|English | Español||December 6, 2013 | Issue #29|
The Marketing of Drug War Myths
Brazil's Southeastern media empires need to be more honest
By Adriana Veloso
Adriano Mosimann and Neide “Lola” Santos
But what does this have to do with drugs and this series about Harm Reduction?
To talk about the southeast where are located the state capitals of Rio de Janeiro, São Paulo, Belo Horizonte and Vitória – some of the wealthiest, most populous violent cities of the country – without speaking about the influence of Globo TV in the collective imagination of the Brazilian people, would be like speaking about Brazil and not mentioning soccer…
The society of the spectacle in Ipanema is the model for media portrayals of the remaining portion of the country. Their artists, restaurants and the beautiful bodies that walk around are the show in the soap operas that are the TV show after the National Journal (Jornal Nacional). The screen shows sometimes the Italian immigrants in São Paulo, like in the soap operas “Our Land” (Terra Nostra) or “Hope” (Esperança), and sometimes the caiocas (people from Rio) as in the actual soap opera “Women in Love” (Mulheres Apaixonadas). The axis of Rio and São Paulo alternates in the primetime.
The message of those soap operas is the ideal world, the happiness and the perfection of the rich and famous people, as the family in the butter adds. The cultural industry that produces films in Hollywood reproduces itself in the Globo screen.
But there is a contradiction in Rio. That one sung by Fernanda Abreu: “ Rio at 40 degrees, purgatory of beauty and evil.” At the same time that there is the beautiful – the Marvelous City (as Rio is known) and their beautiful bodies – there is also ugliness; the poverty and exclusion. The first one is shown in the soap opera at eight, called, “Women in Love.” The second, the violence, is shown on the National Journal.
What happens in Rio is bigger news on Globo and other southeast-based media organizations than the violence in any another city of the country.

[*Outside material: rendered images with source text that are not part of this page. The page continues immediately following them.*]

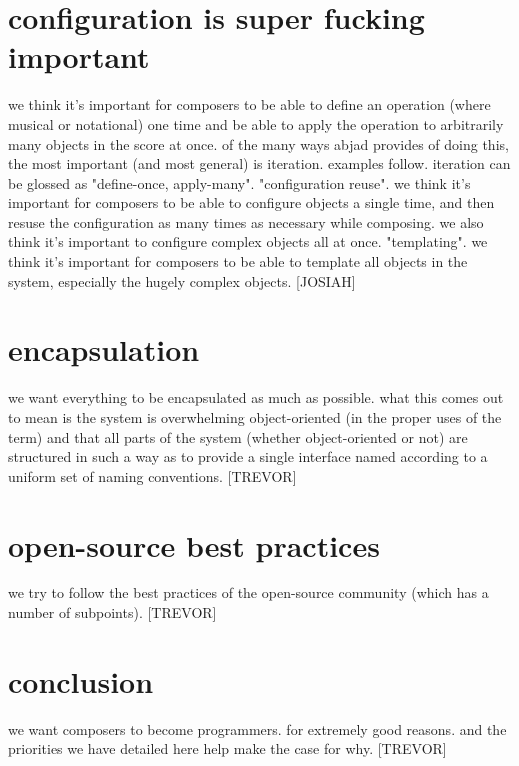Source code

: \documentclass{article}
\begin{document}
\section{configuration is super fucking important}
we think it's important for
composers to be able to define an operation (where musical or notational) one
time and be able to apply the operation to arbitrarily many objects in the
score at once. of the many ways abjad provides of doing this, the most
important (and most general) is iteration. examples follow. iteration can be
glossed as "define-once, apply-many". "configuration reuse". we think it's
important for composers to be able to configure objects a single time, and then
resuse the configuration as many times as necessary while composing. we also
think it's important to configure complex objects all at once. "templating". we
think it's important for composers to be able to template all objects in the
system, especially the hugely complex objects. [JOSIAH]

\section{encapsulation}
we want everything to be encapsulated as much as
possible. what this comes out to mean is the system is overwhelming
object-oriented (in the proper uses of the term) and that all parts of the
system (whether object-oriented or not) are structured in such a way as to
provide a single interface named according to a uniform set of naming
conventions. [TREVOR]

\section{open-source best practices}
we try to follow the best practices of the open-source community (which has
a number of subpoints). [TREVOR]

\section{conclusion}
we want composers to become programmers. for extremely good
reasons. and the priorities we have detailed here help make the case for why.
[TREVOR]


\end{document}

Even the Carioca (a term referring to someone from Rio) Governor Rosinha Matheus, married to the 2002 candidate for the presidency, Anthony Garotinho – who was appearing all the time in the state government, even though he had no official job, until yesterday afternoon, April 23, when his wife appointed him as the new Security Secretary for the state government- told the press that she noticed, “looking at the São Paulo newspapers on the Internet, that they contained more news of the violence in Rio than news of the violence that occurs near them,” as she declared last week to the Jornal do Brasil (“The Brazil Journal”).
And the soap operas of Globo TV are a favorite subject during dinner in many homes. Those who watch soap operas remember the one called “Torre de Babel” (Tower of Babel) that aired during primetime in 1998. “Nothing like eliminating all the marginalized people”, Marcelo Araújo, president of the Brazilian Association of Harm Reduction Workers (ABORDA in its Portuguese initials), says with irony. Who doesn’t remember the so adequate explosion of a shopping mall on that soap opera? That one where two rich, pretty, and chic lesbians – played by actresses Christiane Torloni and Sílvia Pfeifer – together with the problematic-charming-drug user interpreted by Marcelo Anthony were the only characters that died…

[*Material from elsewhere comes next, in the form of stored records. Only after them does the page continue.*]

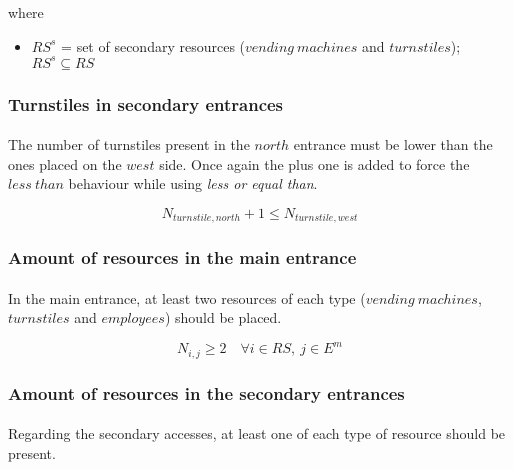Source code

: where

\begin{itemize}
    \item[] $RS^s$ = set of secondary resources ($vending\ machines$ and $turnstiles$); $RS^s \subseteq RS$
\end{itemize}








\subsubsection{Turnstiles in secondary entrances}

\paragraph{}
The number of turnstiles present in the $north$ entrance must be lower than the ones placed on the $west$ side.
Once again the plus one is added to force the $less\ than$ behaviour while using \textit{less or equal than}.

\begin{equation}
    N_{turnstile,north} + 1 \leq N_{turnstile,west}
\end{equation}





\subsubsection{Amount of resources in the main entrance}

\paragraph{}
In the main entrance, at least two resources of each type ($vending\ machines$, $turnstiles$ and $employees$) should be placed.

\begin{equation}
    N_{i,j} \geq 2 \quad \forall i \in RS,\ j \in E^m
\end{equation}




\subsubsection{Amount of resources in the secondary entrances}

\paragraph{}
Regarding the secondary accesses, at least one of each type of resource should be present.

By that time, only a few people understood the choice made by the programmers at Globo TV. To eliminate the lesbians that were happy and the beautiful and the happy drug user from the dinner table conversations. Thus the conservatives that supported this brainwash since the beginning of the dictatorship did not have to deal even with televised images of those who were different, those who bothers them, the privileged, so much. And the intolerance kills in real life also, as the Indian Galdino –the indigenous Brasilian that was burned alive by rich kids in Brasília – knows.
The kind of behavior considered “profane” by society, as in the case of use of illicit drug use or a different sexual option, did not please Brazilian society – which includes the TV advertisers’ class, of course – that could not face the marginalized – the drug user, the transsexual, etc., not even on soap operas. These attitudes are considered “transgressions” – prohibited because they are considered impure – and so by the time the soap opera “Tower of Babel” was shown the decision was very clear:
“Let’s blow up all the taboos!”
Mosimann, the harm reduction worker, finds that “the media has that to stop being hypocritical. There are many people speaking in the media, including TV show hosts and journalists, who are drugs users and do not have courage to say it.” And when some of them declare that they are users of illicit drugs, as it was the case of the newscaster known as Soninha, “they are severely punished by for admitting it.”
In 2001, the TV Cultura show host Sonia Francine, known as Soninha, told Época magazine that, from time to time, she smoked marijuana. She had hosted a program for teenagers, and was fired by the network with the allegation that they “could not allow the public manifestation, by its employees and collaborators, of practices that are offensive to the laws of the country”.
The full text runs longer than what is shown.